- [PROBLEM DETAILS]: Skip the pictures, and retype the data below in full, exactly.

- [DATA SHOWN]:
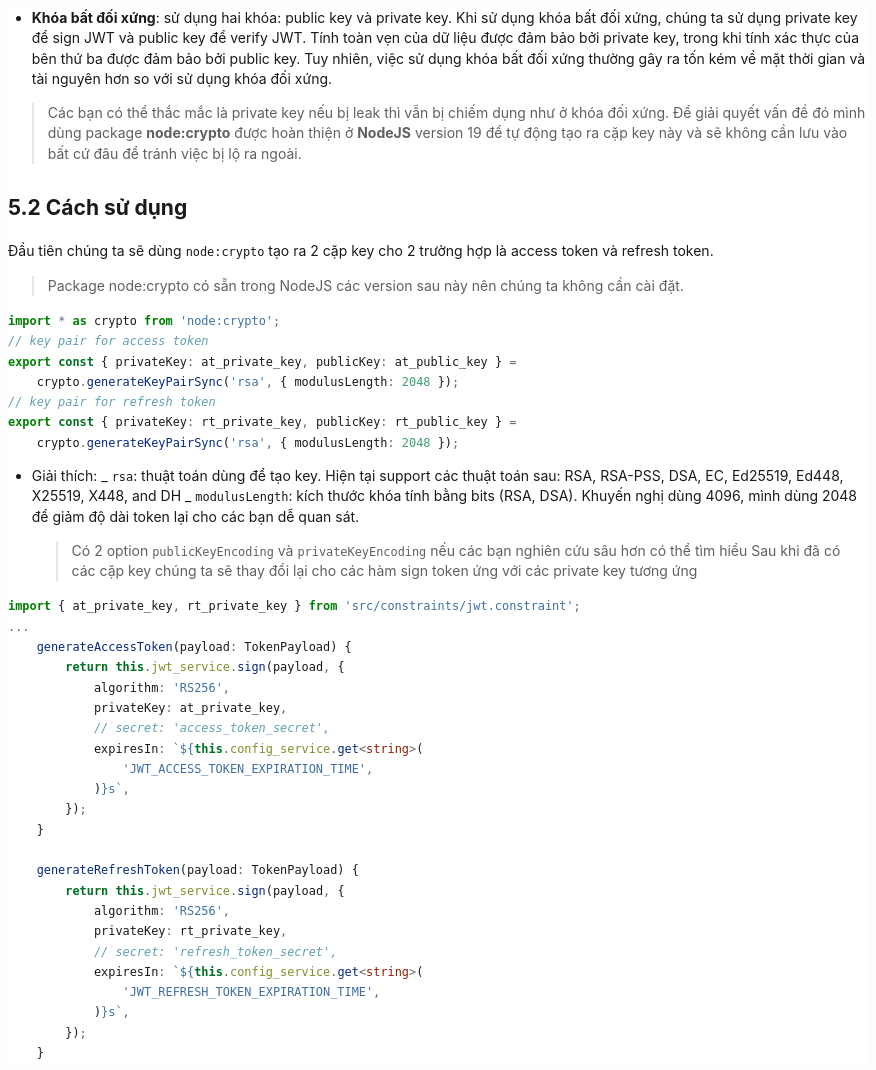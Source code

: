 - **Khóa bất đối xứng**: sử dụng hai khóa: public key và private key. Khi sử dụng khóa bất đối xứng, chúng ta sử dụng private key để sign JWT và public key để verify JWT. Tính toàn vẹn của dữ liệu được đảm bảo bởi private key, trong khi tính xác thực của bên thứ ba được đảm bảo bởi public key. Tuy nhiên, việc sử dụng khóa bất đối xứng thường gây ra tốn kém về mặt thời gian và tài nguyên hơn so với sử dụng khóa đối xứng.

> Các bạn có thể thắc mắc là private key nếu bị leak thì vẫn bị chiếm dụng như ở khóa đối xứng. Để giải quyết vấn đề đó mình dùng package **node:crypto** được hoàn thiện ở **NodeJS** version 19 để tự động tạo ra cặp key này và sẽ không cần lưu vào bất cứ đâu để tránh việc bị lộ ra ngoài.

## 5.2 Cách sử dụng

Đầu tiên chúng ta sẽ dùng `node:crypto` tạo ra 2 cặp key cho 2 trường hợp là access token và refresh token.

> Package node:crypto có sẵn trong NodeJS các version sau này nên chúng ta không cần cài đặt.

```typescript:src/constraints/jwt.constraint.ts
import * as crypto from 'node:crypto';
// key pair for access token
export const { privateKey: at_private_key, publicKey: at_public_key } =
	crypto.generateKeyPairSync('rsa', {	modulusLength: 2048 });
// key pair for refresh token
export const { privateKey: rt_private_key, publicKey: rt_public_key } =
	crypto.generateKeyPairSync('rsa', {	modulusLength: 2048	});
```

- Giải thích:
  _ `rsa`: thuật toán dùng để tạo key. Hiện tại support các thuật toán sau: RSA, RSA-PSS, DSA, EC, Ed25519, Ed448, X25519, X448, and DH
  _ `modulusLength`: kích thước khóa tính bằng bits (RSA, DSA). Khuyến nghị dùng 4096, mình dùng 2048 để giảm độ dài token lại cho các bạn dễ quan sát.
  > Có 2 option `publicKeyEncoding` và `privateKeyEncoding` nếu các bạn nghiên cứu sâu hơn có thể tìm hiểu
  > Sau khi đã có các cặp key chúng ta sẽ thay đổi lại cho các hàm sign token ứng với các private key tương ứng

```typescript:src/modules/auth/auth.service.ts
import { at_private_key, rt_private_key } from 'src/constraints/jwt.constraint';
...
    generateAccessToken(payload: TokenPayload) {
		return this.jwt_service.sign(payload, {
			algorithm: 'RS256',
			privateKey: at_private_key,
            // secret: 'access_token_secret',
			expiresIn: `${this.config_service.get<string>(
				'JWT_ACCESS_TOKEN_EXPIRATION_TIME',
			)}s`,
		});
	}

	generateRefreshToken(payload: TokenPayload) {
		return this.jwt_service.sign(payload, {
			algorithm: 'RS256',
			privateKey: rt_private_key,
            // secret: 'refresh_token_secret',
			expiresIn: `${this.config_service.get<string>(
				'JWT_REFRESH_TOKEN_EXPIRATION_TIME',
			)}s`,
		});
	}
```

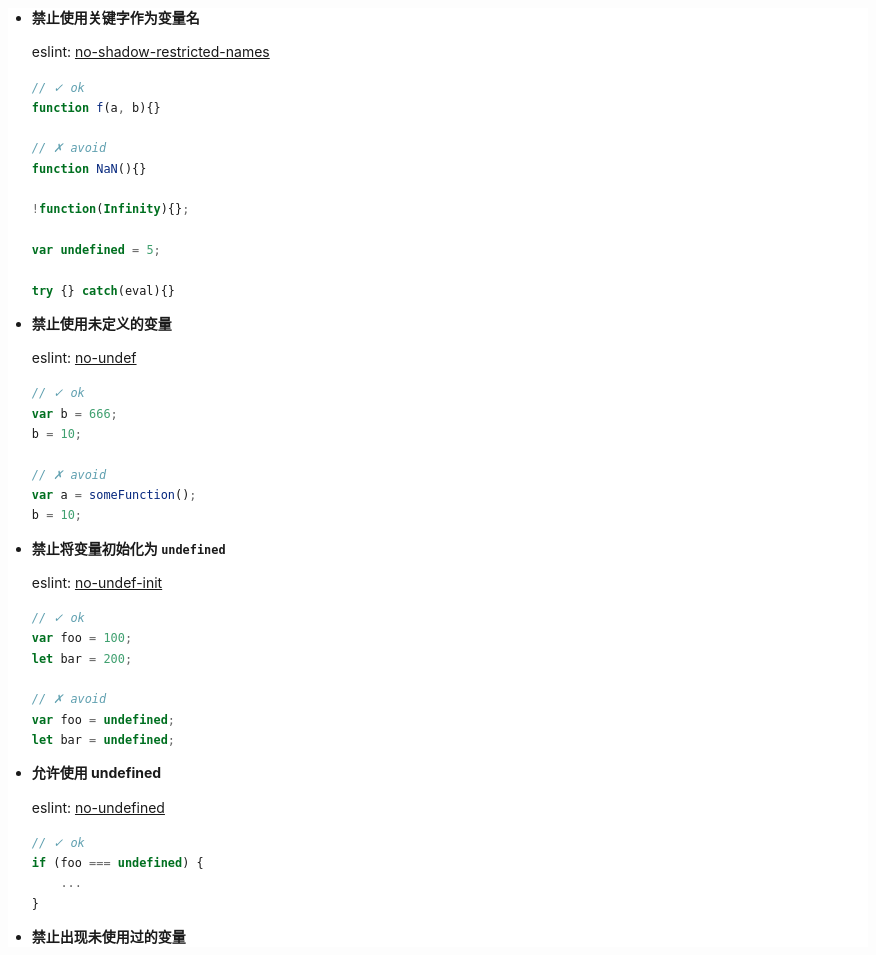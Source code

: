 - **禁止使用关键字作为变量名**

  eslint: [no-shadow-restricted-names](http://eslint.cn/docs/rules/no-shadow-restricted-names)

  ```js
  // ✓ ok
  function f(a, b){}
  
  // ✗ avoid
  function NaN(){}
  
  !function(Infinity){};
  
  var undefined = 5;
  
  try {} catch(eval){}
  ```

- **禁止使用未定义的变量**

  eslint: [ no-undef](http://eslint.cn/docs/rules/no-undef)

  ```js
  // ✓ ok
  var b = 666;
  b = 10;
  
  // ✗ avoid
  var a = someFunction();
  b = 10;
  ```

- **禁止将变量初始化为 `undefined`**

  eslint: [ no-undef-init](http://eslint.cn/docs/rules/no-undef-init)

  ```js
  // ✓ ok
  var foo = 100;
  let bar = 200;
  
  // ✗ avoid
  var foo = undefined;
  let bar = undefined;
  ```
  
- **允许使用 undefined**

    eslint: [ no-undefined](http://eslint.cn/docs/rules/no-undefined)

    ```js
    // ✓ ok
    if (foo === undefined) {
        ...
    }
    ```

- **禁止出现未使用过的变量**
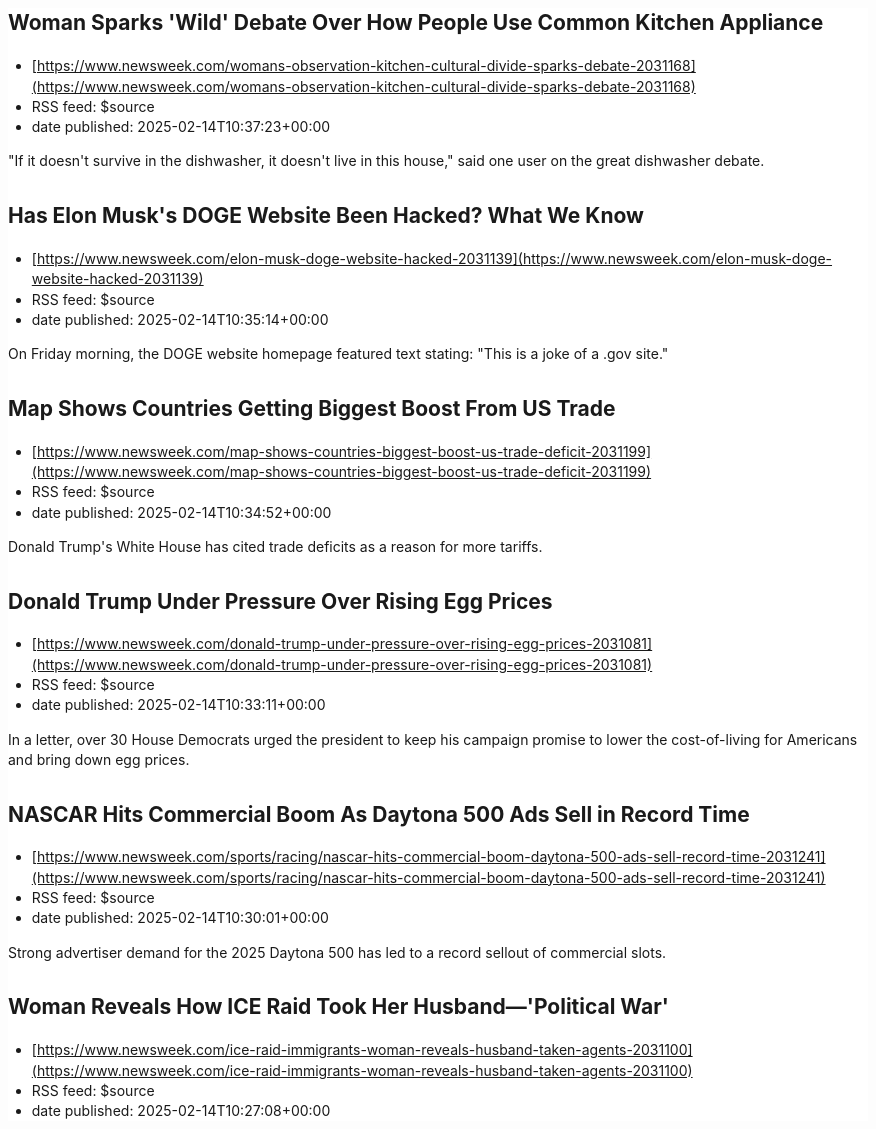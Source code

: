 ## Woman Sparks 'Wild' Debate Over How People Use Common Kitchen Appliance
 - [https://www.newsweek.com/womans-observation-kitchen-cultural-divide-sparks-debate-2031168](https://www.newsweek.com/womans-observation-kitchen-cultural-divide-sparks-debate-2031168)
 - RSS feed: $source
 - date published: 2025-02-14T10:37:23+00:00

"If it doesn't survive in the dishwasher, it doesn't live in this house," said one user on the great dishwasher debate.

## Has Elon Musk's DOGE Website Been Hacked? What We Know
 - [https://www.newsweek.com/elon-musk-doge-website-hacked-2031139](https://www.newsweek.com/elon-musk-doge-website-hacked-2031139)
 - RSS feed: $source
 - date published: 2025-02-14T10:35:14+00:00

On Friday morning, the DOGE website homepage featured text stating: "This is a joke of a .gov site."

## Map Shows Countries Getting Biggest Boost From US Trade
 - [https://www.newsweek.com/map-shows-countries-biggest-boost-us-trade-deficit-2031199](https://www.newsweek.com/map-shows-countries-biggest-boost-us-trade-deficit-2031199)
 - RSS feed: $source
 - date published: 2025-02-14T10:34:52+00:00

Donald Trump's White House has cited trade deficits as a reason for more tariffs.

## Donald Trump Under Pressure Over Rising Egg Prices
 - [https://www.newsweek.com/donald-trump-under-pressure-over-rising-egg-prices-2031081](https://www.newsweek.com/donald-trump-under-pressure-over-rising-egg-prices-2031081)
 - RSS feed: $source
 - date published: 2025-02-14T10:33:11+00:00

In a letter, over 30 House Democrats urged the president to keep his campaign promise to lower the cost-of-living for Americans and bring down egg prices.

## NASCAR Hits Commercial Boom As Daytona 500 Ads Sell in Record Time
 - [https://www.newsweek.com/sports/racing/nascar-hits-commercial-boom-daytona-500-ads-sell-record-time-2031241](https://www.newsweek.com/sports/racing/nascar-hits-commercial-boom-daytona-500-ads-sell-record-time-2031241)
 - RSS feed: $source
 - date published: 2025-02-14T10:30:01+00:00

Strong advertiser demand for the 2025 Daytona 500 has led to a record sellout of commercial slots.

## Woman Reveals How ICE Raid Took Her Husband—'Political War'
 - [https://www.newsweek.com/ice-raid-immigrants-woman-reveals-husband-taken-agents-2031100](https://www.newsweek.com/ice-raid-immigrants-woman-reveals-husband-taken-agents-2031100)
 - RSS feed: $source
 - date published: 2025-02-14T10:27:08+00:00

- [EXPECTED ANSWER]:
Source code

: - **Khóa bất đối xứng**: sử dụng hai khóa: public key và private key. Khi sử dụng khóa bất đối xứng, chúng ta sử dụng private key để sign JWT và public key để verify JWT. Tính toàn vẹn của dữ liệu được đảm bảo bởi private key, trong khi tính xác thực của bên thứ ba được đảm bảo bởi public key. Tuy nhiên, việc sử dụng khóa bất đối xứng thường gây ra tốn kém về mặt thời gian và tài nguyên hơn so với sử dụng khóa đối xứng.

> Các bạn có thể thắc mắc là private key nếu bị leak thì vẫn bị chiếm dụng như ở khóa đối xứng. Để giải quyết vấn đề đó mình dùng package **node:crypto** được hoàn thiện ở **NodeJS** version 19 để tự động tạo ra cặp key này và sẽ không cần lưu vào bất cứ đâu để tránh việc bị lộ ra ngoài.

## 5.2 Cách sử dụng

Đầu tiên chúng ta sẽ dùng `node:crypto` tạo ra 2 cặp key cho 2 trường hợp là access token và refresh token.

> Package node:crypto có sẵn trong NodeJS các version sau này nên chúng ta không cần cài đặt.

```typescript:src/constraints/jwt.constraint.ts
import * as crypto from 'node:crypto';
// key pair for access token
export const { privateKey: at_private_key, publicKey: at_public_key } =
	crypto.generateKeyPairSync('rsa', {	modulusLength: 2048 });
// key pair for refresh token
export const { privateKey: rt_private_key, publicKey: rt_public_key } =
	crypto.generateKeyPairSync('rsa', {	modulusLength: 2048	});
```

- Giải thích:
  _ `rsa`: thuật toán dùng để tạo key. Hiện tại support các thuật toán sau: RSA, RSA-PSS, DSA, EC, Ed25519, Ed448, X25519, X448, and DH
  _ `modulusLength`: kích thước khóa tính bằng bits (RSA, DSA). Khuyến nghị dùng 4096, mình dùng 2048 để giảm độ dài token lại cho các bạn dễ quan sát.
  > Có 2 option `publicKeyEncoding` và `privateKeyEncoding` nếu các bạn nghiên cứu sâu hơn có thể tìm hiểu
  > Sau khi đã có các cặp key chúng ta sẽ thay đổi lại cho các hàm sign token ứng với các private key tương ứng

```typescript:src/modules/auth/auth.service.ts
import { at_private_key, rt_private_key } from 'src/constraints/jwt.constraint';
...
    generateAccessToken(payload: TokenPayload) {
		return this.jwt_service.sign(payload, {
			algorithm: 'RS256',
			privateKey: at_private_key,
            // secret: 'access_token_secret',
			expiresIn: `${this.config_service.get<string>(
				'JWT_ACCESS_TOKEN_EXPIRATION_TIME',
			)}s`,
		});
	}

	generateRefreshToken(payload: TokenPayload) {
		return this.jwt_service.sign(payload, {
			algorithm: 'RS256',
			privateKey: rt_private_key,
            // secret: 'refresh_token_secret',
			expiresIn: `${this.config_service.get<string>(
				'JWT_REFRESH_TOKEN_EXPIRATION_TIME',
			)}s`,
		});
	}
```

Source code

: - **禁止使用关键字作为变量名**

  eslint: [no-shadow-restricted-names](http://eslint.cn/docs/rules/no-shadow-restricted-names)

  ```js
  // ✓ ok
  function f(a, b){}
  
  // ✗ avoid
  function NaN(){}
  
  !function(Infinity){};
  
  var undefined = 5;
  
  try {} catch(eval){}
  ```

- **禁止使用未定义的变量**

  eslint: [ no-undef](http://eslint.cn/docs/rules/no-undef)

  ```js
  // ✓ ok
  var b = 666;
  b = 10;
  
  // ✗ avoid
  var a = someFunction();
  b = 10;
  ```

- **禁止将变量初始化为 `undefined`**

  eslint: [ no-undef-init](http://eslint.cn/docs/rules/no-undef-init)

  ```js
  // ✓ ok
  var foo = 100;
  let bar = 200;
  
  // ✗ avoid
  var foo = undefined;
  let bar = undefined;
  ```
  
- **允许使用 undefined**

    eslint: [ no-undefined](http://eslint.cn/docs/rules/no-undefined)

    ```js
    // ✓ ok
    if (foo === undefined) {
        ...
    }
    ```

- **禁止出现未使用过的变量**
Source code

: ## Woman Sparks 'Wild' Debate Over How People Use Common Kitchen Appliance
 - [https://www.newsweek.com/womans-observation-kitchen-cultural-divide-sparks-debate-2031168](https://www.newsweek.com/womans-observation-kitchen-cultural-divide-sparks-debate-2031168)
 - RSS feed: $source
 - date published: 2025-02-14T10:37:23+00:00

"If it doesn't survive in the dishwasher, it doesn't live in this house," said one user on the great dishwasher debate.

## Has Elon Musk's DOGE Website Been Hacked? What We Know
 - [https://www.newsweek.com/elon-musk-doge-website-hacked-2031139](https://www.newsweek.com/elon-musk-doge-website-hacked-2031139)
 - RSS feed: $source
 - date published: 2025-02-14T10:35:14+00:00

On Friday morning, the DOGE website homepage featured text stating: "This is a joke of a .gov site."

## Map Shows Countries Getting Biggest Boost From US Trade
 - [https://www.newsweek.com/map-shows-countries-biggest-boost-us-trade-deficit-2031199](https://www.newsweek.com/map-shows-countries-biggest-boost-us-trade-deficit-2031199)
 - RSS feed: $source
 - date published: 2025-02-14T10:34:52+00:00

Donald Trump's White House has cited trade deficits as a reason for more tariffs.

## Donald Trump Under Pressure Over Rising Egg Prices
 - [https://www.newsweek.com/donald-trump-under-pressure-over-rising-egg-prices-2031081](https://www.newsweek.com/donald-trump-under-pressure-over-rising-egg-prices-2031081)
 - RSS feed: $source
 - date published: 2025-02-14T10:33:11+00:00

In a letter, over 30 House Democrats urged the president to keep his campaign promise to lower the cost-of-living for Americans and bring down egg prices.

## NASCAR Hits Commercial Boom As Daytona 500 Ads Sell in Record Time
 - [https://www.newsweek.com/sports/racing/nascar-hits-commercial-boom-daytona-500-ads-sell-record-time-2031241](https://www.newsweek.com/sports/racing/nascar-hits-commercial-boom-daytona-500-ads-sell-record-time-2031241)
 - RSS feed: $source
 - date published: 2025-02-14T10:30:01+00:00

Strong advertiser demand for the 2025 Daytona 500 has led to a record sellout of commercial slots.

## Woman Reveals How ICE Raid Took Her Husband—'Political War'
 - [https://www.newsweek.com/ice-raid-immigrants-woman-reveals-husband-taken-agents-2031100](https://www.newsweek.com/ice-raid-immigrants-woman-reveals-husband-taken-agents-2031100)
 - RSS feed: $source
 - date published: 2025-02-14T10:27:08+00:00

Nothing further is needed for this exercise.